INFORMATION below:

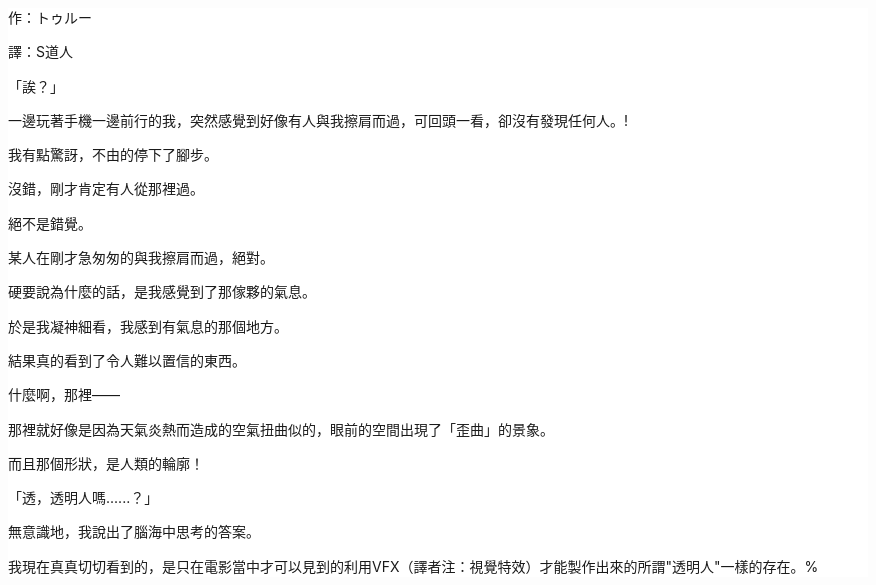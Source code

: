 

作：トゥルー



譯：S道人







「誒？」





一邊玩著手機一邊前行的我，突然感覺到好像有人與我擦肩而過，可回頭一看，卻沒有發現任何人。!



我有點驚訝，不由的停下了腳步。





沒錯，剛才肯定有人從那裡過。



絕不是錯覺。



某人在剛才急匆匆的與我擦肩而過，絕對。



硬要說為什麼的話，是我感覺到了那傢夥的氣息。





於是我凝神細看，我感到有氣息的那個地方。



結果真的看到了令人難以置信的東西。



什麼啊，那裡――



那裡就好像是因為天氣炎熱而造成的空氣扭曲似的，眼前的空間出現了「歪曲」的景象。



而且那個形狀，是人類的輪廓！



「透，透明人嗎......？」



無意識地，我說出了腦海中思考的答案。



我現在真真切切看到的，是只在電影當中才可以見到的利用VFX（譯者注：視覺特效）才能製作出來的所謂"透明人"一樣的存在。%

End of INFORMATION.

• TASK
Once the pictures are removed, repeat all of the data above exactly.

• RESULT OF THE EXERCISE
Source code

: 

作：トゥルー



譯：S道人







「誒？」





一邊玩著手機一邊前行的我，突然感覺到好像有人與我擦肩而過，可回頭一看，卻沒有發現任何人。!



我有點驚訝，不由的停下了腳步。





沒錯，剛才肯定有人從那裡過。



絕不是錯覺。



某人在剛才急匆匆的與我擦肩而過，絕對。



硬要說為什麼的話，是我感覺到了那傢夥的氣息。





於是我凝神細看，我感到有氣息的那個地方。



結果真的看到了令人難以置信的東西。



什麼啊，那裡――



那裡就好像是因為天氣炎熱而造成的空氣扭曲似的，眼前的空間出現了「歪曲」的景象。



而且那個形狀，是人類的輪廓！



「透，透明人嗎......？」



無意識地，我說出了腦海中思考的答案。



我現在真真切切看到的，是只在電影當中才可以見到的利用VFX（譯者注：視覺特效）才能製作出來的所謂"透明人"一樣的存在。%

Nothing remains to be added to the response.